■ WHAT TO DO:
Figure out the number of lines in the data that hold the string "begin". Reply with that figure only.

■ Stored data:
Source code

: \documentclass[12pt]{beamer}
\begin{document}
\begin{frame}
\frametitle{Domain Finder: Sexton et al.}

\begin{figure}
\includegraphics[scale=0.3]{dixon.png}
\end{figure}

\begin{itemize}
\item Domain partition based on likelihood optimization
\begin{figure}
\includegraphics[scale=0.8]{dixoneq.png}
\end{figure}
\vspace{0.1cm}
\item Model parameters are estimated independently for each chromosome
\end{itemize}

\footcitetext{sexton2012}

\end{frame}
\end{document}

■ THE ANSWER:
5